Not All Studies Are Created Equal – Ward 33 E-Blast September 28th

I got really steamed on Monday morning while listening to the radio program “CBC Metro Morning”. Host Matt Galloway was responding to a study released by the GTA Landlords’ lobby group by having the Provincial Minister of Housing, Peter Milczyn, on his show.

Matt quoted the landlords’ study and condo super-salesman Brad Lamb, who maintains that extending rent controls to newer apartment buildings and condo rentals would be devastating. The landlords’ study claimed that all rental development would stop and young people would be unable to find a place to rent. The study insists that 1000 approved apartment units that were to be developed have now been hastily converted to condo projects. That’s the equivalent of about 5 apartment buildings across the entire GTA. Where these conversions have taken place, no one can say. In the City of Toronto, converting an approval from a condo to rental is an instant yes, based on need. Asking to do the opposite, changing rental to condo, is a city policy no-no requiring a long fight through Council. Rental is always our choice.

Let’s be clear. Whether rent controlled or not, owning and managing rental buildings in Toronto is a lucrative business. The profit margin on a rental building is such that one seldom sees a building of 100 apartments or more run by Mom and Pop. Buildings are bought, sold and traded regularly for profit by the owners, while other companies reap still more profit by contracting to property manage the units. A successful and responsible landlord once assured me that in Toronto this has been the case since cement slab buildings began popping up after World War II.

In Ward 33, five new rental apartment buildings and a rental townhouse complex have opened up since my election in 2003. Another building, just about finished, was originally to be a condo but the developer asked to convert to rental based on how profitably he had sold 2 other rental buildings. East of the DVP on the old Don Howson’s car dealership site, yet another condo approval has been converted to a purpose-built rental design and started construction. That is a total of 7 apartment buildings and 40 townhouses newly built to be rented out.


123 Parkway Forest Drive, available for rent this summer. While the rent is steep at $1900 for 2 bedrooms near a subway, it will be subject to all of the same guideline increase rent controls as neighbouring buildings.

The point I am hoping to make here is that we should beware of the market study authored by that market’s own profit-makers. In the case of Toronto’s rental market, one could even use the word “profiteers”. If you are an association representing landlords, then of course you would present to the news media a study to make the case that rent controls are bad.

The best government interventions inject fairness into a situation that has fallen out of whack. That is why Cities ask Provinces to make interventions from time to time. Landlords will always charge as much as the market will bear. When your building is in a densely populated city, one can drive tenants onto the street with a thousand dollar increase and still find a wealthy tenant who is “between home purchases”. Not all landlords, but certainly many, will always push too far. Then it’s time to intervene.

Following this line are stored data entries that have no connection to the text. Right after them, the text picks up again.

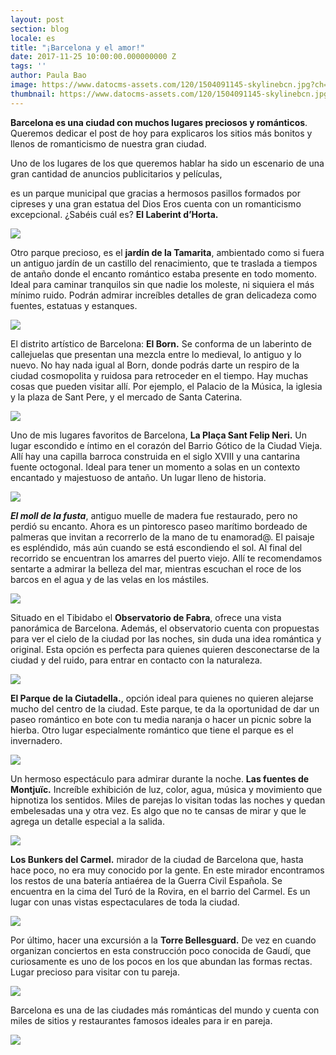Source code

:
 ```yaml
---
layout: post
section: blog
locale: es
title: "¡Barcelona y el amor!"
date: 2017-11-25 10:00:00.000000000 Z
tags: ''
author: Paula Bao
image: https://www.datocms-assets.com/120/1504091145-skylinebcn.jpg?ch=DPR%2CWidth&auto=format&w=1024&fm=pjpg&auto=compress%2Cenhance
thumbnail: https://www.datocms-assets.com/120/1504091145-skylinebcn.jpg?ch=DPR%2CWidth&auto=format&w=105&fm=pjpg&auto=compress%2Cenhance
---
```


**Barcelona es una ciudad con muchos lugares preciosos y románticos**. Queremos dedicar el post de hoy para explicaros los sitios más bonitos y llenos de romanticismo de nuestra gran ciudad. 

Uno de los lugares de los que queremos hablar ha sido un escenario de una gran cantidad de anuncios publicitarios y películas,

<!--more-->

es un parque municipal que gracias a hermosos pasillos formados por cipreses y una gran estatua del Dios Eros cuenta con un romanticismo excepcional. ¿Sabéis cuál es? **El Laberint d’Horta.**

![](https://www.datocms-assets.com/120/1504092216-1.jpg?ch=DPR%2CWidth&auto=format)

Otro parque precioso, es el **jardín de la Tamarita**, ambientado como si fuera un antiguo jardín de un castillo del renacimiento, que te traslada a tiempos de antaño donde el encanto romántico estaba presente en todo momento.  Ideal para caminar tranquilos sin que nadie los moleste, ni siquiera el más mínimo ruido. Podrán admirar increíbles detalles de gran delicadeza como fuentes, estatuas y estanques.

![](https://www.datocms-assets.com/120/1504092232-2.JPG?ch=DPR%2CWidth&auto=format)

El distrito artístico de Barcelona: **El Born.** Se conforma de un laberinto de callejuelas que presentan una mezcla entre lo medieval, lo antiguo y lo nuevo. No hay nada igual al Born, donde podrás darte un respiro de la ciudad cosmopolita y ruidosa para retroceder en el tiempo. Hay muchas cosas que pueden visitar allí. Por ejemplo, el Palacio de la Música, la iglesia y la plaza de Sant Pere, y el mercado de Santa Caterina.

![](https://www.datocms-assets.com/120/1504092237-3.jpg?ch=DPR%2CWidth&auto=format)

Uno de mis lugares favoritos de Barcelona, **La Plaça Sant Felip Neri.** Un lugar escondido e íntimo en el corazón del Barrio Gótico de la Ciudad Vieja. Allí hay una capilla barroca construida en el siglo XVIII y una cantarina fuente octogonal. Ideal para tener un momento a solas en un contexto encantado y majestuoso de antaño. Un lugar lleno de historia. 

![](https://www.datocms-assets.com/120/1504092239-4.jpg?ch=DPR%2CWidth&auto=format)

***El moll de la fusta***, antiguo muelle de madera fue restaurado, pero no perdió su encanto. Ahora es un pintoresco paseo marítimo bordeado de palmeras que invitan a recorrerlo de la mano de tu enamorad@. El paisaje es espléndido, más aún cuando se está escondiendo el sol. Al final del recorrido se encuentran los amarres del puerto viejo. Allí te recomendamos sentarte a admirar la belleza del mar, mientras escuchan el roce de los barcos en el agua y de las velas en los mástiles.

![](https://www.datocms-assets.com/120/1504092243-5.jpg?ch=DPR%2CWidth&auto=format)

Situado en el Tibidabo el **Observatorio de Fabra**, ofrece una vista panorámica de Barcelona. Además, el observatorio cuenta con propuestas para ver el cielo de la ciudad por las noches, sin duda una idea romántica y original. Esta opción es perfecta para quienes quieren desconectarse de la ciudad y del ruido, para entrar en contacto con la naturaleza.

![](https://www.datocms-assets.com/120/1504092540-6.jpg?ch=DPR%2CWidth&auto=format)

**El Parque de la Ciutadella.**, opción ideal para quienes no quieren alejarse mucho del centro de la ciudad. Este parque, te da la oportunidad de dar un paseo romántico en bote con tu media naranja o hacer un picnic sobre la hierba.  Otro lugar especialmente romántico que tiene el parque es el invernadero. 

![](https://www.datocms-assets.com/120/1504092545-7.jpg?ch=DPR%2CWidth&auto=format)

Un hermoso espectáculo para admirar durante la noche. **Las fuentes de Montjuïc.** Increíble exhibición de luz, color, agua, música y movimiento que hipnotiza los sentidos. Miles de parejas lo visitan todas las noches y quedan embelesadas una y otra vez. Es algo que no te cansas de mirar y que le agrega un detalle especial a la salida.

![](https://www.datocms-assets.com/120/1504092639-8.JPG?ch=DPR%2CWidth&auto=format)

**Los Bunkers del Carmel.** mirador de la ciudad de Barcelona que, hasta hace poco, no era muy conocido por la gente. En este mirador encontramos los restos de una batería antiaérea de la Guerra Civil Española. Se encuentra en la cima del Turó de la Rovira, en el barrio del Carmel. Es un lugar con unas vistas espectaculares de toda la ciudad. 

![](https://www.datocms-assets.com/120/1504092649-9.jpg?ch=DPR%2CWidth&auto=format)

Por último, hacer una excursión a la **Torre Bellesguard.** De vez en cuando organizan conciertos en esta construcción poco conocida de Gaudí, que curiosamente es uno de los pocos en los que abundan las formas rectas. Lugar precioso para visitar con tu pareja.

![](https://www.datocms-assets.com/120/1504092655-10.jpg?ch=DPR%2CWidth&auto=format)

Barcelona es una de las ciudades más románticas del mundo y cuenta con miles de sitios y restaurantes famosos ideales para ir en pareja.

![](https://www.datocms-assets.com/120/1504092757-11.jpg?ch=DPR%2CWidth&auto=format)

In New York State, government debate over the need for rent controls began as early as 1917. New York City assemblymen kept bringing forward bills and landlords kept shooting them down by lobbying small town assemblymen in the State capital of Albany. These assemblymen were unconcerned with tenant abuses in the Big Apple. The NYC rent control program finally imposed by the State in 1943 is still in use there today. It is one of the most expensive cities in which to live, but there is some sense of fair treatment.

When Councillor Ana BailaoCity Council’s Official Housing Advocate and Mayor Tory go to Queen’s Park to make their case for housing policy reform, rent controls and especially funds, they are meeting with a former Toronto City Councillor in Minister Milczyn. The three politicians can have their most urgent conversations knowing that the decisions they make will be treated fairly in both the City Council Chambers and in the Provincial Legislature. In this modern age of easy travel and broadband communications, no politician in either house of government can ignore Toronto’s need for fair, affordable market rental accommodation against the backdrop of rampant multi-million dollar home listings.

In the coming months you will learn how Toronto will be making use of some Provincial interventions that have added almost $400 million to the City’s shelter and housing budgets. I met with Bailao, to get a preview of how City Staff will recommend we make use of the new funds from the Minister of Housing. Reports will be presented to Council very soon that distribute the $390 million using guiding principles of fairness and expedience. The benefit will be spread across three areas: repairs to existing social housing, homelessness supports that guide individuals back into housing and lastly, affordable rent supplements in already existing private apartment buildings such as we have throughout Ward 33.

While more properties make their way to the high end real estate listings, like the “House of the week” shown below, it is only fair that we should see more families coming off the long wait list for low income housing and fewer young tenants facing eviction by uncontrolled rent hikes.